According to the CFA Institute, 61% of Gen Z investors aged 18 to 25 gamble online or in-person.1 As a father of two young adults, ages 18 and 21, I think a lot about making sure that the next generation understands the difference between investing and gambling. To be clear, I’m okay if my children gamble small amounts, but I need them to invest as well, and critically important, I need them to understand the difference. 

I share this because recently my kids and their friends were betting on a game, and when I asked them if they understood the difference between investing and gambling it wasn’t clear to me that they did. This lack of understanding concerns me and could lead to very bad financial outcomes for them and more broadly, their generation.

We can’t let that happen.

What investing and gambling have in common is that they both involve risk, and both have potential for gain or loss.
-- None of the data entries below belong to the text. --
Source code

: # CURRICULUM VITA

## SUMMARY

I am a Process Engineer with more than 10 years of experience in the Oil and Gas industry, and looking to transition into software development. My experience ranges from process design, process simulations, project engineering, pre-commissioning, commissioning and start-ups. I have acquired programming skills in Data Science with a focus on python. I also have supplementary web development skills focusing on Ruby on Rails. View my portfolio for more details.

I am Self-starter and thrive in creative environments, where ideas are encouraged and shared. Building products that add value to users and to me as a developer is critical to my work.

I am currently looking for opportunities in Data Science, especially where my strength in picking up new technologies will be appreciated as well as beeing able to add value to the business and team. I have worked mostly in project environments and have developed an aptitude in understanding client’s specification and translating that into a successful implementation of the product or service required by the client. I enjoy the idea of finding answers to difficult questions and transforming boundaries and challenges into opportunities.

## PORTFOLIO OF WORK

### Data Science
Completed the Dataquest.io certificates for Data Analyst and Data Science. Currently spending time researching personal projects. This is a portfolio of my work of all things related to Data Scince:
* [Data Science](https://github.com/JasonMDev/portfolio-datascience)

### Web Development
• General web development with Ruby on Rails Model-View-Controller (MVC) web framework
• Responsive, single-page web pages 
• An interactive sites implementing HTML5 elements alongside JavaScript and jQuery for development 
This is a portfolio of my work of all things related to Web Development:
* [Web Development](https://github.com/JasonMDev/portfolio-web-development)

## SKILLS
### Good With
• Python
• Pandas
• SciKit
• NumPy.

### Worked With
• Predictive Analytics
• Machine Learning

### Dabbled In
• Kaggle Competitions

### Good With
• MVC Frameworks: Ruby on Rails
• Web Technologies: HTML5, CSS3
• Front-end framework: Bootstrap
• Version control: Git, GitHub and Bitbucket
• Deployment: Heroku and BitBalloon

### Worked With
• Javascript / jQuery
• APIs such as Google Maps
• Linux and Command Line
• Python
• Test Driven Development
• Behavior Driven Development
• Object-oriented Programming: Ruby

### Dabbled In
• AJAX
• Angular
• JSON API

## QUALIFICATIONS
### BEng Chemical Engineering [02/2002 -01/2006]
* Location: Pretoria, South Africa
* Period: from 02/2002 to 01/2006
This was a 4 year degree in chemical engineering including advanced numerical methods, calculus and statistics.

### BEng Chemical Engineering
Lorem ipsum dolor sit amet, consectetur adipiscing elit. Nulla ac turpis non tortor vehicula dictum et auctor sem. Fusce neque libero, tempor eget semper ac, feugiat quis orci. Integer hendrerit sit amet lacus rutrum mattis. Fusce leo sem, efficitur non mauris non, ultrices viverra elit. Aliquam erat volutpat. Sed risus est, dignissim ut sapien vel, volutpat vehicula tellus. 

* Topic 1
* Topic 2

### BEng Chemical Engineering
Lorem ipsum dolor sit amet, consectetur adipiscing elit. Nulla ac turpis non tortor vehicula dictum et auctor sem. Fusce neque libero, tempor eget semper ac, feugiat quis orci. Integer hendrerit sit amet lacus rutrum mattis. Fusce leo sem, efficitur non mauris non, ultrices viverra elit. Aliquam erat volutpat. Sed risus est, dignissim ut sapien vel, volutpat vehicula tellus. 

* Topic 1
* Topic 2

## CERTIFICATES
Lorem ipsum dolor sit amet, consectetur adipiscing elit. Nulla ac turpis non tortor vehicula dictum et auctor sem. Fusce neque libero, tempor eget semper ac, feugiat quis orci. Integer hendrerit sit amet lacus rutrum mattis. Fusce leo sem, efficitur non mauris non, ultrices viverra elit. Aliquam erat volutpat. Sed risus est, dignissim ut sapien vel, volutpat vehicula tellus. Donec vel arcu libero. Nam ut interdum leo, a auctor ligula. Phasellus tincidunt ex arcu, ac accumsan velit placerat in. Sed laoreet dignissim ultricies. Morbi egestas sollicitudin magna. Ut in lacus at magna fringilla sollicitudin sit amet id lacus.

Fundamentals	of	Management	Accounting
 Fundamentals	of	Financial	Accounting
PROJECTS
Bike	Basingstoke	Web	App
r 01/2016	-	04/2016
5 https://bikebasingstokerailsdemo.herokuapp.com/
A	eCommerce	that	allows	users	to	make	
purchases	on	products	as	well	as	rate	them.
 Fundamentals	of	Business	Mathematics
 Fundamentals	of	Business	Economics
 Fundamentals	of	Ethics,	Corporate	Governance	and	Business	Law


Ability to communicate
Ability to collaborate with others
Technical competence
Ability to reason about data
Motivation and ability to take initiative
But they are not the same—gambling is a game of chance, typically involving short-term bets on binary outcomes. Investing, in contrast, is often a longer-term strategy based on research and data aligned with risk tolerance and financial goals with the aim of acquiring a diversified set of assets that have the potential to appreciate in value and ultimately build wealth for the investor over time. 

And to be clear, they have very different expected returns. Studies published by the CFA Institute showed that:

  1. Over time, gambling always has a negative expected return. In casinos, the built-in mathematical “house edge” reliably leads to a transfer of money from players to the casino. In the long run, the house always wins.1
  2. Investing, on the other hand, is the allocation of capital to a business or asset with the expectation that it will generate income or appreciate in value. Over the past century, investments in stocks and bonds have reliably yielded positive returns.2 However, keep in mind that the past performance of any investment is not a guarantee of future returns or profits. In the long run, it is possible for both investors and the issuers of securities to earn a positive return.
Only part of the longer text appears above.